== AVAILABLE DATA
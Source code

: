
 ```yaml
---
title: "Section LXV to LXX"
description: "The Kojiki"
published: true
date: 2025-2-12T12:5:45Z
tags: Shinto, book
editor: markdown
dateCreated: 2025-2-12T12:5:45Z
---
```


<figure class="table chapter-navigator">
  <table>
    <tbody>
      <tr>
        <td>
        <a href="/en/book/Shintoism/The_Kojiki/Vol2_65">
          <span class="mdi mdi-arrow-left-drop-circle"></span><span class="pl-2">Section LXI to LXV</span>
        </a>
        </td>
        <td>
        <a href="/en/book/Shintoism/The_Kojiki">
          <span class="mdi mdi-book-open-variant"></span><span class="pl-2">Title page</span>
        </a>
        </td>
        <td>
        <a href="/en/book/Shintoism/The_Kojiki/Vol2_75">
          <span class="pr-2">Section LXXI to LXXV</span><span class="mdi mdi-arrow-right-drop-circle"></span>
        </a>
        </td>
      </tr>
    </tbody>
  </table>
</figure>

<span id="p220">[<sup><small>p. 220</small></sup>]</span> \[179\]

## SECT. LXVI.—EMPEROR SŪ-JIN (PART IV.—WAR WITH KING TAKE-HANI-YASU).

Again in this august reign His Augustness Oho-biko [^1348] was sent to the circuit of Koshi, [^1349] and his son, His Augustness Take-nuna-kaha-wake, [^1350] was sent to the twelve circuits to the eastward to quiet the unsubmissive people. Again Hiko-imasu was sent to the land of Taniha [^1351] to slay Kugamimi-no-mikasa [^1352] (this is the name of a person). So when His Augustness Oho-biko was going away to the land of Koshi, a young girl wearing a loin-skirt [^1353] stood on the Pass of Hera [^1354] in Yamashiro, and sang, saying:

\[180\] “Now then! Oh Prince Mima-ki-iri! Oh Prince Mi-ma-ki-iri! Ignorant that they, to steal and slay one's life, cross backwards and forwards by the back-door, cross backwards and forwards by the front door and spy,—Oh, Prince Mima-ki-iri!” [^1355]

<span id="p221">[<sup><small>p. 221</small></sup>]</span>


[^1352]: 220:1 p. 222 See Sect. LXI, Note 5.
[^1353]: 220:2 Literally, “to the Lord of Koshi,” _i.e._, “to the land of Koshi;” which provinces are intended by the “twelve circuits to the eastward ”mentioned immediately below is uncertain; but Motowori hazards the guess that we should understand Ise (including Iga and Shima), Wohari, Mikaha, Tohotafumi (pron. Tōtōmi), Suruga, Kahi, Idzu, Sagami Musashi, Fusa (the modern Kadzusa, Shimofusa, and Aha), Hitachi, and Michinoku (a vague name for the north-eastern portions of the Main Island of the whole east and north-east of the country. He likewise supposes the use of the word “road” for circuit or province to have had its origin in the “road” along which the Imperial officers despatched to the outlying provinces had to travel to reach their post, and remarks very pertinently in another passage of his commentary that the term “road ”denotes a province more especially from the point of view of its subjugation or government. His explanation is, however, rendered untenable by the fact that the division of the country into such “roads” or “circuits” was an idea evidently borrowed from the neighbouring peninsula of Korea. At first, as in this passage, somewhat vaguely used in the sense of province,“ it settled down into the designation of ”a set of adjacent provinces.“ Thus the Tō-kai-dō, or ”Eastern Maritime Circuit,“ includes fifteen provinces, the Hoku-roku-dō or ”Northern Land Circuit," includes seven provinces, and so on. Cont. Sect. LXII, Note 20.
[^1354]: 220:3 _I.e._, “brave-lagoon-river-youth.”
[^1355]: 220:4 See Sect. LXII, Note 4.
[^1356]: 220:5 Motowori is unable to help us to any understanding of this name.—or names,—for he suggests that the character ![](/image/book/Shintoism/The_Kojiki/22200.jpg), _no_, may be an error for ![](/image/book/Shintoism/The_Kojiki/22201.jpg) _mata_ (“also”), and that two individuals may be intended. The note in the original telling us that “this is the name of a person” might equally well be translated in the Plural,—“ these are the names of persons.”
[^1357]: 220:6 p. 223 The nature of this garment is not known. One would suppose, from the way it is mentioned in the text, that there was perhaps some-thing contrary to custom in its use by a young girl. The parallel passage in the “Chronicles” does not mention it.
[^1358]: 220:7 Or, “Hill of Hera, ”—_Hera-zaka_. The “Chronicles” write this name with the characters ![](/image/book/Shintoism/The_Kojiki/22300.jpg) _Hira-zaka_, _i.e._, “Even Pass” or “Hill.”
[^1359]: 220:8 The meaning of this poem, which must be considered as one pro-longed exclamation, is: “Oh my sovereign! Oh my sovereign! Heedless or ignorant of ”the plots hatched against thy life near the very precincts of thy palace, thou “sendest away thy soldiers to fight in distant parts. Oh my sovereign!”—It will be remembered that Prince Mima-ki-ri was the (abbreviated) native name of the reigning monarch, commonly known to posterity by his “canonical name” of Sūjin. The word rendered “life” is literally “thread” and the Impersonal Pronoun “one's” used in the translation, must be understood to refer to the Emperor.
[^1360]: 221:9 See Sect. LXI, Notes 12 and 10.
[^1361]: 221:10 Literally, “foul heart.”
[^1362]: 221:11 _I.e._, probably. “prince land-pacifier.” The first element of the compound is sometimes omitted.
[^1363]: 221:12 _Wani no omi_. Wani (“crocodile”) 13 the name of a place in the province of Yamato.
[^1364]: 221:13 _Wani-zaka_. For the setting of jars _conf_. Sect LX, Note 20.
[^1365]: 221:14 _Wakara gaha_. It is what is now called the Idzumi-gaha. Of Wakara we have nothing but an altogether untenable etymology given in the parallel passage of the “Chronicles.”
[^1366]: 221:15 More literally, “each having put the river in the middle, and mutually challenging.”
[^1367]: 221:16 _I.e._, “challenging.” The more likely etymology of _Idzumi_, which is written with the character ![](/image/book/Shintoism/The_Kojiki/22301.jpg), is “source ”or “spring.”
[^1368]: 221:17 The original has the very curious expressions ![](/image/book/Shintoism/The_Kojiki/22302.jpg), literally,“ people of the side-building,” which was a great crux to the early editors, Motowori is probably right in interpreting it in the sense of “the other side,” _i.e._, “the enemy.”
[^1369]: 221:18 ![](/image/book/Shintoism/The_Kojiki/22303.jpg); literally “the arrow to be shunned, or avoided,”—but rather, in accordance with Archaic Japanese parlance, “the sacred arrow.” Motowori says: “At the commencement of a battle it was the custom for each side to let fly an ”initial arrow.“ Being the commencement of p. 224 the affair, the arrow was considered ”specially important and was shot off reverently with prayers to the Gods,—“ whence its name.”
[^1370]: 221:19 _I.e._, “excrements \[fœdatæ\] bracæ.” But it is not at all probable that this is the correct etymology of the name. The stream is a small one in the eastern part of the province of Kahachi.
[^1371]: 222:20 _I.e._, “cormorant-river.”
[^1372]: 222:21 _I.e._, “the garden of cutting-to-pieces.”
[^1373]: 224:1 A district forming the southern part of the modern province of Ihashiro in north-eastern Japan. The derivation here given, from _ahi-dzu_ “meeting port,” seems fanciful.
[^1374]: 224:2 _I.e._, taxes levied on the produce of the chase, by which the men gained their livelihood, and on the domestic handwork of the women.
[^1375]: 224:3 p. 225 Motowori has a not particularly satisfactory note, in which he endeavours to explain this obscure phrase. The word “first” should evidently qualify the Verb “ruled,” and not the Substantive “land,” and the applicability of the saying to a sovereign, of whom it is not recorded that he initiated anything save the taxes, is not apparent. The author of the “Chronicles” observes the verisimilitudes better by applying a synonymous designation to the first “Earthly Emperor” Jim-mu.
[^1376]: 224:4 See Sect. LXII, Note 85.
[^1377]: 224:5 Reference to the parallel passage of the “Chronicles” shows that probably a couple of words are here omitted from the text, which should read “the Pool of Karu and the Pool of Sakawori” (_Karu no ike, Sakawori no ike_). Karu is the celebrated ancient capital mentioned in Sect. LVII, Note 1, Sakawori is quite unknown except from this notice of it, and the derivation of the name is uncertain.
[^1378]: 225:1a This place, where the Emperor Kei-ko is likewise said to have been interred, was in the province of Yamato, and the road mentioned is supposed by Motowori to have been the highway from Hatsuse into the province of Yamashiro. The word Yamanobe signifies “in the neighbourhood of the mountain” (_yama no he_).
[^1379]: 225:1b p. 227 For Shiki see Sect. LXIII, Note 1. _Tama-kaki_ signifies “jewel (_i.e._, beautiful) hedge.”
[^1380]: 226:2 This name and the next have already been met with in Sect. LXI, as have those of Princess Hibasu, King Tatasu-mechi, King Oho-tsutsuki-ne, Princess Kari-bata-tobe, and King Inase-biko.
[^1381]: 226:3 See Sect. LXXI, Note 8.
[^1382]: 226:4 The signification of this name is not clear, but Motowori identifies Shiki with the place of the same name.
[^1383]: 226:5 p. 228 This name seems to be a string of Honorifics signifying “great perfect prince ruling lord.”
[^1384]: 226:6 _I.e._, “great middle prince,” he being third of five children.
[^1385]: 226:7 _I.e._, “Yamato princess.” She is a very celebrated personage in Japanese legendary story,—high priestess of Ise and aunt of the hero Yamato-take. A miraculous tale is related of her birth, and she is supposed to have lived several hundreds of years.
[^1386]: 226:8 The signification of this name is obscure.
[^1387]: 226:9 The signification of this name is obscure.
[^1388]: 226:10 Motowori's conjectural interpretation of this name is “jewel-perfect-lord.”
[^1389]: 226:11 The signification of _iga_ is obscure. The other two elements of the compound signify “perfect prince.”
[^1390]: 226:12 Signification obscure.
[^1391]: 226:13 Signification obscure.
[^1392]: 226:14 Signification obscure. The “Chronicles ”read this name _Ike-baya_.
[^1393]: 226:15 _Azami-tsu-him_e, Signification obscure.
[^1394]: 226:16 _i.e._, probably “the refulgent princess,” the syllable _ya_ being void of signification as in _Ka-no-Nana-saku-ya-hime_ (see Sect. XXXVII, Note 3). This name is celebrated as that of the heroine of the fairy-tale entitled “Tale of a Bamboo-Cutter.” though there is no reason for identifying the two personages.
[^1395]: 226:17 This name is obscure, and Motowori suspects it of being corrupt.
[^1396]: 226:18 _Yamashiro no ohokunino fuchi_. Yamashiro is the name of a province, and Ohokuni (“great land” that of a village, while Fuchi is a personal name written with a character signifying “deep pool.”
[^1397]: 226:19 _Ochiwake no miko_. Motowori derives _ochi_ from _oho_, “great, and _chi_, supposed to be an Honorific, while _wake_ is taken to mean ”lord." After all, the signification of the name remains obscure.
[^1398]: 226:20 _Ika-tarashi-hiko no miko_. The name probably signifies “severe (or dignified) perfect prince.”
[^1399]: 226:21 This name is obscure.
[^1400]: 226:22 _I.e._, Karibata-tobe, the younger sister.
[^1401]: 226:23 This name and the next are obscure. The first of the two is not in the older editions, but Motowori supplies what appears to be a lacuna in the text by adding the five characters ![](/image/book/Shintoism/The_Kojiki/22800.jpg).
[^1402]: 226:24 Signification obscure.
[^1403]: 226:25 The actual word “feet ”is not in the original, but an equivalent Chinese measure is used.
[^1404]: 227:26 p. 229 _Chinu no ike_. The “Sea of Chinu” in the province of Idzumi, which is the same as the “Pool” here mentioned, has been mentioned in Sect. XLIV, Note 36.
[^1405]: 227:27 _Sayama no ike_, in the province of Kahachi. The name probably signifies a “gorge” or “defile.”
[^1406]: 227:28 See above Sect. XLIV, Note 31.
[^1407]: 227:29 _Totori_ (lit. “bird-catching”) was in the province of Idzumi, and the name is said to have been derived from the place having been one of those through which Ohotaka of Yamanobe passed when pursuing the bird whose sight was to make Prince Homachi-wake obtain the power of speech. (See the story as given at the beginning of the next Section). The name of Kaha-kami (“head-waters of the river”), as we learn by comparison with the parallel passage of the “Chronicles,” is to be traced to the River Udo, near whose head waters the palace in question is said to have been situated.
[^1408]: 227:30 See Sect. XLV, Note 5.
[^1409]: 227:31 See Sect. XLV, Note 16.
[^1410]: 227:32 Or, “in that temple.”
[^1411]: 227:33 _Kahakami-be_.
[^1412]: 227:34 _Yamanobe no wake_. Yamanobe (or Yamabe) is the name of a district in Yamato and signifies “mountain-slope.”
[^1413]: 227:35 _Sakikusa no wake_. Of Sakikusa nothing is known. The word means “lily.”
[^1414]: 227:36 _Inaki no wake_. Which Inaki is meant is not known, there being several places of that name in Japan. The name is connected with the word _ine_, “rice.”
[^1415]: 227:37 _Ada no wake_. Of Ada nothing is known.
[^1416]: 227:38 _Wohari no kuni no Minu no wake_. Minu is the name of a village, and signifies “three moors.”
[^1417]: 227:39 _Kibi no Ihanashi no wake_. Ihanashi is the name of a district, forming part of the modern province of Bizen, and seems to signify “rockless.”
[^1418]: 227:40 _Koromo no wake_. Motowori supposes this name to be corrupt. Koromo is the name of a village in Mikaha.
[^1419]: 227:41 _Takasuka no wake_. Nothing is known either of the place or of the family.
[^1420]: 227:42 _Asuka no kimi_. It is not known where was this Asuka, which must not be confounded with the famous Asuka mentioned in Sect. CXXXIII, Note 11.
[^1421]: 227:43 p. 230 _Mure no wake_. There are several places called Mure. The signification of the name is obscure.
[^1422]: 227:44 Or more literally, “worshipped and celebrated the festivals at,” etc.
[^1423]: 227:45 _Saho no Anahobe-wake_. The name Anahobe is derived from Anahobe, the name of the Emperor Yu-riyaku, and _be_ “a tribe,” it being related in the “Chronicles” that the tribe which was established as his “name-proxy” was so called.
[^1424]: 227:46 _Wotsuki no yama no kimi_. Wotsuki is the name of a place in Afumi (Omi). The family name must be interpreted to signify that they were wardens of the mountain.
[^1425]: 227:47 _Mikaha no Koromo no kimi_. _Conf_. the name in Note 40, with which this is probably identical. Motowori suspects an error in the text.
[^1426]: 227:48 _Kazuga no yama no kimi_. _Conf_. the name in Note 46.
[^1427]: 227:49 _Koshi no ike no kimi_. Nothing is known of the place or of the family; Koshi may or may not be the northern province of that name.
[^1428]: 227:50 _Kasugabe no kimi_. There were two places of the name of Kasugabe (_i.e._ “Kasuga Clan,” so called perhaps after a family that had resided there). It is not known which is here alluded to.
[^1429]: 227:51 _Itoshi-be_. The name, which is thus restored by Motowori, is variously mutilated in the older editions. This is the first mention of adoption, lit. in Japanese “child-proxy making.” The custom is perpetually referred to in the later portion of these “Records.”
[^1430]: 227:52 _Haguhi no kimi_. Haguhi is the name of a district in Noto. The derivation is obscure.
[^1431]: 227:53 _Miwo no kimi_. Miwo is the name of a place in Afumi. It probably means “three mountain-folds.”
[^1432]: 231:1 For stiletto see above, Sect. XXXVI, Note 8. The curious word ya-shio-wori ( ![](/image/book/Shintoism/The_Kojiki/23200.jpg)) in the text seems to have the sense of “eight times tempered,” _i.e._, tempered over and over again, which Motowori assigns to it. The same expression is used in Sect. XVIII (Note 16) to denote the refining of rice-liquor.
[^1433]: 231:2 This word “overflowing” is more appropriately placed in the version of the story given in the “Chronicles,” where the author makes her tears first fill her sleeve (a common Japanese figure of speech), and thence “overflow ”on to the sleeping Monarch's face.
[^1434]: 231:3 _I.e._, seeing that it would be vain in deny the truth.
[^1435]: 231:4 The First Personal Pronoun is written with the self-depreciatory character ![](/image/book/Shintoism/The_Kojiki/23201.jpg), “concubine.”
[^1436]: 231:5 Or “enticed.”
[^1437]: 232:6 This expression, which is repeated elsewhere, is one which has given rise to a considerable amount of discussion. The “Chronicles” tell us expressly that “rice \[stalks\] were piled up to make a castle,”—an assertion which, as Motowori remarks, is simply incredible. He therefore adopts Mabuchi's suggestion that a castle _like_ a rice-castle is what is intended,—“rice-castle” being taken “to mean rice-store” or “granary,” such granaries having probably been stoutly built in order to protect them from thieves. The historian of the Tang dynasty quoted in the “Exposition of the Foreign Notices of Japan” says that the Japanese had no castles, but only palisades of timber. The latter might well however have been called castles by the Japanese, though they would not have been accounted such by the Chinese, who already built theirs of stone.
====
WHAT YOU SHOULD DO: Read through the entries and copy each line in which "says" appears.

ANSWER FOR THIS EXERCISE:
[^1369]: 221:18 ![](/image/book/Shintoism/The_Kojiki/22303.jpg); literally “the arrow to be shunned, or avoided,”—but rather, in accordance with Archaic Japanese parlance, “the sacred arrow.” Motowori says: “At the commencement of a battle it was the custom for each side to let fly an ”initial arrow.“ Being the commencement of p. 224 the affair, the arrow was considered ”specially important and was shot off reverently with prayers to the Gods,—“ whence its name.”
[^1437]: 232:6 This expression, which is repeated elsewhere, is one which has given rise to a considerable amount of discussion. The “Chronicles” tell us expressly that “rice \[stalks\] were piled up to make a castle,”—an assertion which, as Motowori remarks, is simply incredible. He therefore adopts Mabuchi's suggestion that a castle _like_ a rice-castle is what is intended,—“rice-castle” being taken “to mean rice-store” or “granary,” such granaries having probably been stoutly built in order to protect them from thieves. The historian of the Tang dynasty quoted in the “Exposition of the Foreign Notices of Japan” says that the Japanese had no castles, but only palisades of timber. The latter might well however have been called castles by the Japanese, though they would not have been accounted such by the Chinese, who already built theirs of stone.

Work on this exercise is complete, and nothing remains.